Nursing Students' Perceptions of Learning Needs Toward End-of-Life Care: A Focus Group Exploration

Monday, 30 October 2017: 3:45 PM

Patricia Anne Poirier, PhD
School of Nursing, University of Maine, Orono, ME, USA

Changes in the healthcare environment, initiatives from the Institute of Medicine (IOM) and accrediting agencies, and formal and informal feedback from graduating students led the faculty of a pre-licensure baccalaureate school of nursing to implement a major curriculum re-design. One of the changes was the addition of an online one-credit course in care of patients and families at the end of life.

The increasing numbers of elderly Americans, structural barriers in access to health care, a fragmented healthcare system, and concerns about the impact of the Affordable Care Act on healthcare decision making have focused attention on care of the dying (IOM, 2014). Nurses play a key role in caring for seriously ill patients and their families through management of complex physical and emotional symptoms and helping patients and families navigate the healthcare system. The American Association of Colleges of Nursing (AACN) (2016) published CARES: Competencies and recommendation for educating undergraduate nursing students: Preparing nurses to care for the seriously ill and their families. Faculty of the End of Life Nursing Education Consortium (ELNEC) has been providing training to nurses since 2001. This January ELNEC launched a program for undergraduate nursing education.

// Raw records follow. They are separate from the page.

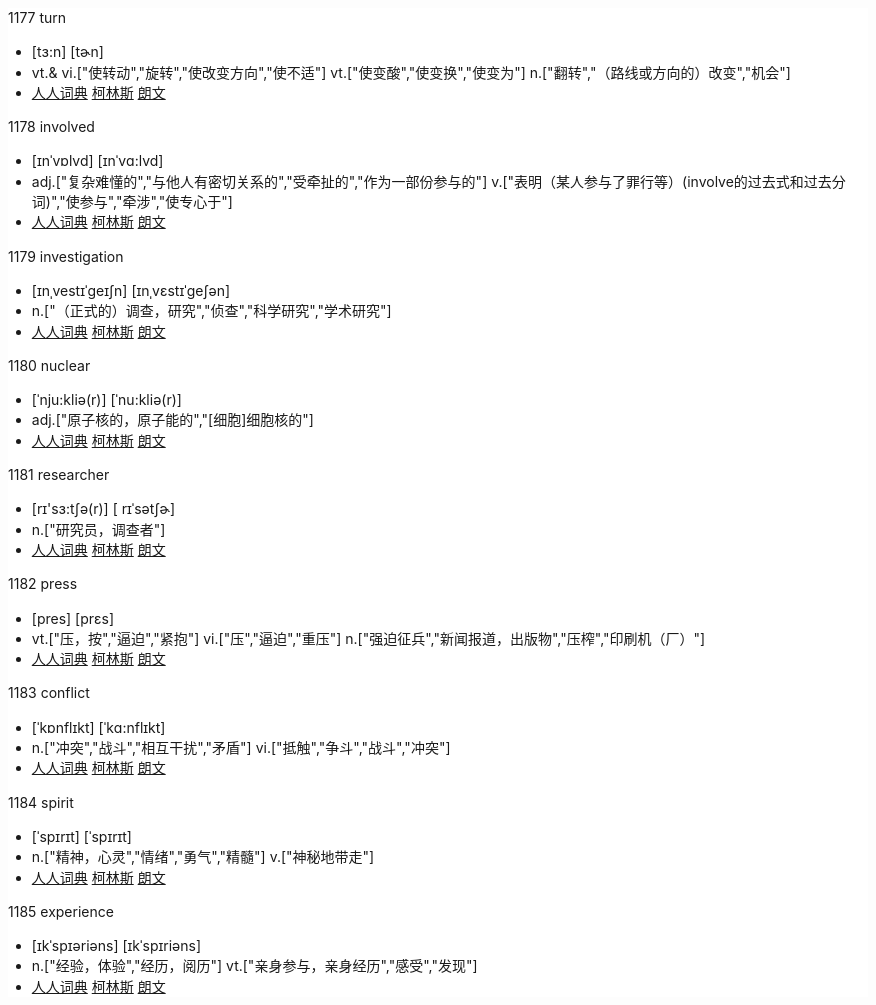 1177 turn 
- [tɜ:n]  [tɚn] 
- vt.& vi.["使转动","旋转","使改变方向","使不适"]  vt.["使变酸","使变换","使变为"]  n.["翻转","（路线或方向的）改变","机会"]   
- [人人词典](https://www.91dict.com/words?w=turn) [柯林斯](https://www.collinsdictionary.com/zh/dictionary/english/turn) [朗文](https://www.ldoceonline.com/dictionary/turn) 

1178 involved 
- [ɪnˈvɒlvd]  [ɪnˈvɑ:lvd] 
- adj.["复杂难懂的","与他人有密切关系的","受牵扯的","作为一部份参与的"]  v.["表明（某人参与了罪行等）(involve的过去式和过去分词)","使参与","牵涉","使专心于"]   
- [人人词典](https://www.91dict.com/words?w=involved) [柯林斯](https://www.collinsdictionary.com/zh/dictionary/english/involved) [朗文](https://www.ldoceonline.com/dictionary/involved) 

1179 investigation 
- [ɪnˌvestɪˈgeɪʃn]  [ɪnˌvɛstɪˈɡeʃən] 
- n.["（正式的）调查，研究","侦查","科学研究","学术研究"]   
- [人人词典](https://www.91dict.com/words?w=investigation) [柯林斯](https://www.collinsdictionary.com/zh/dictionary/english/investigation) [朗文](https://www.ldoceonline.com/dictionary/investigation) 

1180 nuclear 
- [ˈnju:kliə(r)]  [ˈnu:kliə(r)] 
- adj.["原子核的，原子能的","[细胞]细胞核的"]   
- [人人词典](https://www.91dict.com/words?w=nuclear) [柯林斯](https://www.collinsdictionary.com/zh/dictionary/english/nuclear) [朗文](https://www.ldoceonline.com/dictionary/nuclear) 

1181 researcher 
- [rɪ'sɜ:tʃə(r)]  [ rɪˈsətʃɚ] 
- n.["研究员，调查者"]   
- [人人词典](https://www.91dict.com/words?w=researcher) [柯林斯](https://www.collinsdictionary.com/zh/dictionary/english/researcher) [朗文](https://www.ldoceonline.com/dictionary/researcher) 

1182 press 
- [pres]  [prɛs] 
- vt.["压，按","逼迫","紧抱"]  vi.["压","逼迫","重压"]  n.["强迫征兵","新闻报道，出版物","压榨","印刷机（厂）"]   
- [人人词典](https://www.91dict.com/words?w=press) [柯林斯](https://www.collinsdictionary.com/zh/dictionary/english/press) [朗文](https://www.ldoceonline.com/dictionary/press) 

1183 conflict 
- [ˈkɒnflɪkt]  [ˈkɑ:nflɪkt] 
- n.["冲突","战斗","相互干扰","矛盾"]  vi.["抵触","争斗","战斗","冲突"]   
- [人人词典](https://www.91dict.com/words?w=conflict) [柯林斯](https://www.collinsdictionary.com/zh/dictionary/english/conflict) [朗文](https://www.ldoceonline.com/dictionary/conflict) 

1184 spirit 
- [ˈspɪrɪt]  [ˈspɪrɪt] 
- n.["精神，心灵","情绪","勇气","精髓"]  v.["神秘地带走"]   
- [人人词典](https://www.91dict.com/words?w=spirit) [柯林斯](https://www.collinsdictionary.com/zh/dictionary/english/spirit) [朗文](https://www.ldoceonline.com/dictionary/spirit) 

1185 experience 
- [ɪkˈspɪəriəns]  [ɪkˈspɪriəns] 
- n.["经验，体验","经历，阅历"]  vt.["亲身参与，亲身经历","感受","发现"]   
- [人人词典](https://www.91dict.com/words?w=experience) [柯林斯](https://www.collinsdictionary.com/zh/dictionary/english/experience) [朗文](https://www.ldoceonline.com/dictionary/experience)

Thus there are both regulatory and policy support and resources available for providing EOL and palliative care education to undergraduate nursing students. Previous studies have shown that many nursing students lack basic knowledge and comfort in providing EOL and palliative care (Adenisa, DeBellio, & Zannettino, 2014; Edo-Gual, Tomás-Sábado, Bardallo-Porras, & Royo, 2014; Ek, et al., 2014; Jafari et al., 2015; Nguyen, Jansen, Hughes, Rasmussen, & Weckmann, 2015; Watts, 2014). Education, through a variety of formats, has been shown to increase students’ knowledge and comfort in caring for patients and families at end of life (Bailey & Hewison, 2014; Lippe & Becker, 2015; Venkatasalu, Kelleher, & Shao, 2015). No study was found that investigated what students want to know or feel they need to know regarding EOL care. The purpose of this study was to explore undergraduate nursing students’ perceptions of their cognitive and affective learning needs as a basis for development of a one-credit on-line course on EOL care to be delivered in the first semester senior year.

Students who would be enrolled in the EOL course (n=55) in the coming semester were invited to participate in a focus group. Four focus groups were conducted with a total of 16 participants. Three focus groups were held face to face and one focus group was web based. Initial questions asked included: “What experience have you had in caring for persons who were dying? What areas of caring for patients and families at the end of life are you comfortable with? Uncomfortable with? What areas would you like to see emphasized in an end of life course?” Additional probing questions were asked based on participant responses. With the permission of the participants the sessions were audiotaped and transcribed verbatim. Content analysis was used to analyze the data. To ensure trustworthiness a second researcher skilled in qualitative research also reviewed the transcripts. Member check also was used to enhance trustworthiness.

Three overarching themes were identified: “comfort comes with experience”, “empowerment”, and “fear of saying the wrong thing”. Areas that participants felt comfortable with included speaking with patients about end of life issues, providing comfort measures, and listening. Areas that participants felt uncomfortable with included talking to families, managing complex symptoms, ethical issues, and caring for the body after death. Participants expressed a desire to know more about pain and symptom management, techniques for communicating with families, and legal and ethical issues surrounding EOL care.

Limitations of this study included small sample size limited to one school of nursing. However the study provided valuable insight as to what students perceived as their learning needs regarding provision of end of life care. This information along with content from the ELNEC curriculum was used to develop the one-credit on-line EOL course. This course will help to ensure that new graduates have the knowledge and skills to provide palliative and end of life care to seriously ill patients and their families. This is congruent with the theme of the 44th Biennial convention: Influence through Action: Advancing Global Health, Nursing and Midwifery. A future study will incorporate pre and post testing as a means of evaluating the EOL course.